A pandas dataframe holding the gene symbol column (“Gene”) and a cosine similarity column (“Similarity”).

Return type:

pandas.DataFrmae

get_vector(gene)[source]

Return the embedding vector for a single gene.

Parameters:

gene (str) – Gene symbol.

Returns:

Embedding vector.

Return type:

np.ndarray

plot_metagene(gdata, mg=None, title='Gene Embedding')[source]

Plot a UMAP with the genes from a given metagene highlighted and annotated.

Parameters:
  • gdata (AnnData) – The AnnData object holding the gene embedding (from embedding.get_adata).

  • mg (str, optional) – The metagene identifier (leiden cluster number) (optional).

  • title (str, optional) – The title of the plot. (optional).

plot_metagenes_scores(adata, metagenes, column, plot=None)[source]

Plot a Seaborn clustermap with the gene module scores for a list of metagenes over a covariate (column). Requires running score_metagenes previously.

Parameters:
  • adata (AnnData) – The AnnData object holding the cell embedding (from embedding.CellEmbedding.get_adata).

  • metagenes (dict) – Dict of metagenes identifiers to plot in clustermap.

  • column (str) – Covariate in obs dataframe of AnnData.

  • column – Covariate in obs dataframe of AnnData.
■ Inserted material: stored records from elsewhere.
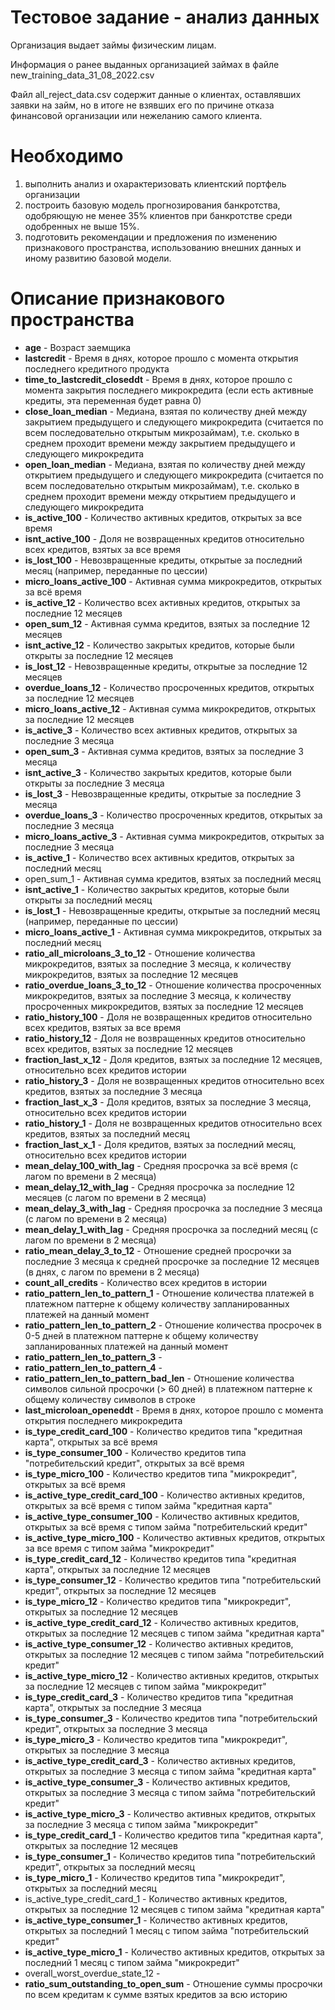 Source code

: # Тестовое задание - анализ данных

Организация выдает займы физическим лицам.

Информация о ранее выданных организацией займах в файле new_training_data_31_08_2022.csv

Файл  all_reject_data.csv содержит данные о клиентах, оставлявших заявки на займ, но в итоге не взявших его по причине отказа финансовой организации или нежеланию самого клиента.

# Необходимо

1. выполнить анализ и охарактеризовать клиентский портфель организации
2. построить базовую модель прогнозирования банкротства, одобряющую не менее 35% клиентов при банкротстве среди одобренных не выше 15%.
3. подготовить рекомендации и предложения по изменению признакового пространства, использованию внешних данных и иному развитию базовой модели.

# Описание признакового пространства

- **age** - Возраст заемщика
- **lastcredit** - Время в днях, которое прошло с момента открытия последнего кредитного продукта
- **time_to_lastcredit_closeddt** - Время в днях, которое прошло с момента закрытия последнего микрокредита (если есть активные кредиты, эта переменная будет равна 0)
- **close_loan_median** - Медиана, взятая по количеству дней между закрытием предыдущего и следующего микрокредита (считается по всем последовательно открытым микрозаймам), т.е. сколько в среднем проходит времени между закрытием предыдущего и следующего микрокредита
- **open_loan_median** - Медиана, взятая по количеству дней между открытием предыдущего и следующего микрокредита (считается по всем последовательно открытым микрозаймам), т.е. сколько в среднем проходит времени между открытием предыдущего и следующего микрокредита
- **is_active_100** - Количество активных кредитов, открытых за все время
- **isnt_active_100** - Доля не возвращенных кредитов относительно всех кредитов, взятых за все время
- **is_lost_100** - Невозвращенные кредиты, открытые за последний месяц (например, переданные по цессии)
- **micro_loans_active_100** - Активная сумма микрокредитов, открытых за всё время
- **is_active_12** - Количество всех активных кредитов, открытых за последние 12 месяцев
- **open_sum_12** - Активная сумма кредитов, взятых за последние 12 месяцев
- **isnt_active_12** - Количество закрытых кредитов, которые были открыты за последние 12 месяцев
- **is_lost_12** - Невозвращенные кредиты, открытые за последние 12 месяцев
- **overdue_loans_12** - Количество просроченных кредитов, открытых за последние 12 месяцев
- **micro_loans_active_12** - Активная сумма микрокредитов, открытых за последние 12 месяцев
- **is_active_3** - Количество всех активных кредитов, открытых за последние 3 месяца
- **open_sum_3** - Активная сумма кредитов, взятых за последние 3 месяца
- **isnt_active_3** - Количество закрытых кредитов, которые были открыты за последние 3 месяца
- **is_lost_3** - Невозвращенные кредиты, открытые за последние 3 месяца
- **overdue_loans_3** - Количество просроченных кредитов, открытых за последние 3 месяца
- **micro_loans_active_3** - Активная сумма микрокредитов, открытых за последние 3 месяца
- **is_active_1** - Количество всех активных кредитов, открытых за последний месяц
- open_sum_1 - Активная сумма кредитов, взятых за последний месяц
- **isnt_active_1** - Количество закрытых кредитов, которые были открыты за последний месяц
- **is_lost_1** - Невозвращенные кредиты, открытые за последний месяц (например, переданные по цессии)
- **micro_loans_active_1** - Активная сумма микрокредитов, открытых за последний месяц
- **ratio_all_microloans_3_to_12** - Отношение количества микрокредитов, взятых за последние 3 месяца, к количеству микрокредитов, взятых за последние 12 месяцев
- **ratio_overdue_loans_3_to_12** - Отношение количества просроченных микрокредитов, взятых за последние 3 месяца, к количеству просроченных микрокредитов, взятых за последние 12 месяцев
- **ratio_history_100** - Доля не возвращенных кредитов относительно всех кредитов, взятых за все время
- **ratio_history_12** - Доля не возвращенных кредитов относительно всех кредитов, взятых за последние 12 месяцев
- **fraction_last_x_12** - Доля кредитов, взятых за последние 12 месяцев, относительно всех кредитов истории
- **ratio_history_3** - Доля не возвращенных кредитов относительно всех кредитов, взятых за последние 3 месяца
- **fraction_last_x_3** - Доля кредитов, взятых за последние 3 месяца, относительно всех кредитов истории
- **ratio_history_1** - Доля не возвращенных кредитов относительно всех кредитов, взятых за последний месяц
- **fraction_last_x_1** - Доля кредитов, взятых за последний месяц, относительно всех кредитов истории
- **mean_delay_100_with_lag** - Средняя просрочка за всё время (с лагом по времени в 2 месяца)
- **mean_delay_12_with_lag** - Средняя просрочка за последние 12 месяцев (с лагом по времени в 2 месяца)
- **mean_delay_3_with_lag** - Средняя просрочка за последние 3 месяца (с лагом по времени в 2 месяца)
- **mean_delay_1_with_lag** - Средняя просрочка за последний месяц (с лагом по времени в 2 месяца)
- **ratio_mean_delay_3_to_12** - Отношение средней просрочки за последние 3 месяца к средней просрочке за последние 12 месяцев (в днях, с лагом по времени в 2 месяца)
- **count_all_credits** - Количество всех кредитов в истории
- **ratio_pattern_len_to_pattern_1** - Отношение количества платежей в платежном паттерне к общему количеству запланированных платежей на данный момент
- **ratio_pattern_len_to_pattern_2** - Отношение количества просрочек в 0-5 дней в платежном паттерне к общему количеству запланированных платежей на данный момент
- **ratio_pattern_len_to_pattern_3** -
- **ratio_pattern_len_to_pattern_4** -
- **ratio_pattern_len_to_pattern_bad_len** - Отношение количества символов сильной просрочки (> 60 дней) в платежном паттерне к общему количеству символов в строке
- **last_microloan_openeddt** - Время в днях, которое прошло с момента открытия последнего микрокредита
- **is_type_credit_card_100** - Количество кредитов типа "кредитная карта", открытых за всё время
- **is_type_consumer_100** - Количество кредитов типа "потребительский кредит", открытых за всё время
- **is_type_micro_100** - Количество кредитов типа "микрокредит", открытых за всё время
- **is_active_type_credit_card_100** - Количество активных кредитов, открытых за всё время с типом займа "кредитная карта"
- **is_active_type_consumer_100** - Количество активных кредитов, открытых за всё время с типом займа "потребительский кредит"
- **is_active_type_micro_100** - Количество активных кредитов, открытых за все время с типом займа "микрокредит"
- **is_type_credit_card_12** - Количество кредитов типа "кредитная карта", открытых за последние 12 месяцев
- **is_type_consumer_12** - Количество кредитов типа "потребительский кредит", открытых за последние 12 месяцев
- **is_type_micro_12** - Количество кредитов типа "микрокредит", открытых за последние 12 месяцев
- **is_active_type_credit_card_12** - Количество активных кредитов, открытых за последние 12 месяцев с типом займа "кредитная карта"
- **is_active_type_consumer_12** - Количество активных кредитов, открытых за последние 12 месяцев с типом займа "потребительский кредит"
- **is_active_type_micro_12** - Количество активных кредитов, открытых за последние 12 месяцев с типом займа "микрокредит"
- **is_type_credit_card_3** - Количество кредитов типа "кредитная карта", открытых за последние 3 месяца
- **is_type_consumer_3** - Количество кредитов типа "потребительский кредит", открытых за последние 3 месяца
- **is_type_micro_3** - Количество кредитов типа "микрокредит", открытых за последние 3 месяца
- **is_active_type_credit_card_3** - Количество активных кредитов, открытых за последние 3 месяца с типом займа "кредитная карта"
- **is_active_type_consumer_3** - Количество активных кредитов, открытых за последние 3 месяца с типом займа "потребительский кредит"
- **is_active_type_micro_3** - Количество активных кредитов, открытых за последние 3 месяца с типом займа "микрокредит"
- **is_type_credit_card_1** - Количество кредитов типа "кредитная карта", открытых за последние 12 месяцев
- **is_type_consumer_1** - Количество кредитов типа "потребительский кредит", открытых за последний месяц
- **is_type_micro_1** - Количество кредитов типа "микрокредит", открытых за последний месяц
- is_active_type_credit_card_1 - Количество активных кредитов, открытых за последние 12 месяцев с типом займа "кредитная карта"
- **is_active_type_consumer_1** - Количество активных кредитов, открытых за последний 1 месяц с типом займа "потребительский кредит"
- **is_active_type_micro_1** - Количество активных кредитов, открытых за последний 1 месяц с типом займа "микрокредит"
- overall_worst_overdue_state_12 -
- **ratio_sum_outstanding_to_open_sum** - Отношение суммы просрочки по всем кредитам к сумме взятых кредитов за всю историю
  • plot (str) – Filename for saving a figure.

plot_similarities(gene, n_genes=10, save=None)[source]

Plot a horizontal bar plot of cosine similarity of the most similar vectors to ‘gene’ argument.

Parameters:
  • gene (str, optional) – The gene symbol of the gene of interest.

  • save – The path to save the figure (optional).

Returns:

A matplotlib axes object representing the plot.

Return type:

matplotlib.figure.axes

read_embedding(filename)[source]

Read a .vec embedding file into a dict of gene -> vector.

Parameters:

filename (str) – Path to .vec file (first line: dimensions, remaining: gene vectors).

Returns:

Mapping from gene symbol to numpy array.

Return type:

dict

static read_vector(vec)[source]

Read a .vec file into a dict of gene vectors and a dimension string.

Parameters:

vec (str) – Path to .vec file.

Returns:

Mapping from gene symbol to list of floats, and dimension header line.

Return type:

tuple of (dict, str)

score_metagenes(adata, metagenes)[source]

Score a list of metagenes (get_metagenes) over all cells.

Parameters:
  • adata (AnnData) – The AnnData object holding the cell embedding (from embedding.CellEmbedding.get_adata).

  • metagenes (dict) – Dict of metagenes identifiers to plot in clustermap.